** Supplied entries follows **
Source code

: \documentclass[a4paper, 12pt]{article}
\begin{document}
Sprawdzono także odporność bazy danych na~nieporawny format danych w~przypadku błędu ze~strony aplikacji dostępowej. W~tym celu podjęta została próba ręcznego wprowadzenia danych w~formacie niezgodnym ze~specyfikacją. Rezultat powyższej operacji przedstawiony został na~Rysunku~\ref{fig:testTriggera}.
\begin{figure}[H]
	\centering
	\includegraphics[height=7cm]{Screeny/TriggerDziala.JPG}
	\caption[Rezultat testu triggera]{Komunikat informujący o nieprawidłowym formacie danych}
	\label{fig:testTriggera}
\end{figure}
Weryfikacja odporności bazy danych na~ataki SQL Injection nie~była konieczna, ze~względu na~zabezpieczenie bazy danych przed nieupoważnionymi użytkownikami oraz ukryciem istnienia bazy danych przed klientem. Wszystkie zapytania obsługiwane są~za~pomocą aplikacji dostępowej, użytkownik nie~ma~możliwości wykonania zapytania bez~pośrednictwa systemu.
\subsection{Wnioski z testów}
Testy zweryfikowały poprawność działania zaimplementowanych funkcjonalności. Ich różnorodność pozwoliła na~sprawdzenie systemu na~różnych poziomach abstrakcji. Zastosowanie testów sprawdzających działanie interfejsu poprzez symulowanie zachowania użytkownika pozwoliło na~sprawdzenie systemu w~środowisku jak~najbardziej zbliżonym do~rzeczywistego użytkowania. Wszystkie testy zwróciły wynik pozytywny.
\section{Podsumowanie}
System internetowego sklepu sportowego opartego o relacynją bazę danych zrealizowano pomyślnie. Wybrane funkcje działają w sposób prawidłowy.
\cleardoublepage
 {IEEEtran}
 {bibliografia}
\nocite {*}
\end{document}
** End of Supplied entries **
** Supplied entries follows **
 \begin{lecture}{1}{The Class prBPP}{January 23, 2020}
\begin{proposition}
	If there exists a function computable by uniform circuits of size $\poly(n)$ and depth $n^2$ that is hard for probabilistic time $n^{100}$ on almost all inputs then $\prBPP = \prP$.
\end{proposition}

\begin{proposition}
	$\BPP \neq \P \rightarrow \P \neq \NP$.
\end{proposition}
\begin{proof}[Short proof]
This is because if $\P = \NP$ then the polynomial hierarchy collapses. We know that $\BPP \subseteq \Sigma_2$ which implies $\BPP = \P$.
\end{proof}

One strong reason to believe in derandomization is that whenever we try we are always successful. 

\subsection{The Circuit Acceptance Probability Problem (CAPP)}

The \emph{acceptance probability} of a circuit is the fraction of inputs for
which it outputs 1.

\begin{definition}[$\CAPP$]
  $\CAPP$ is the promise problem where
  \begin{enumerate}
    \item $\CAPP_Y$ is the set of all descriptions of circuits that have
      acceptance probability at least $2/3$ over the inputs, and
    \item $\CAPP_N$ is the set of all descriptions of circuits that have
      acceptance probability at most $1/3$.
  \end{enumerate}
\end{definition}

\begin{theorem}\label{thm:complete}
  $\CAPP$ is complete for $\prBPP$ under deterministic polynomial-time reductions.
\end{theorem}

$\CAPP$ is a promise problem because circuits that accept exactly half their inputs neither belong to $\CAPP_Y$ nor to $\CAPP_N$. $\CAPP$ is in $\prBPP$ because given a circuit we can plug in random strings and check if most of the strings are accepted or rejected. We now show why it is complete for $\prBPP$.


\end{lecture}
** End of Supplied entries **
=== Activity ===
Search the records above for "lecture". Copy each line where it is found.

=== Your solution ===
 \begin{lecture}{1}{The Class prBPP}{January 23, 2020}
\end{lecture}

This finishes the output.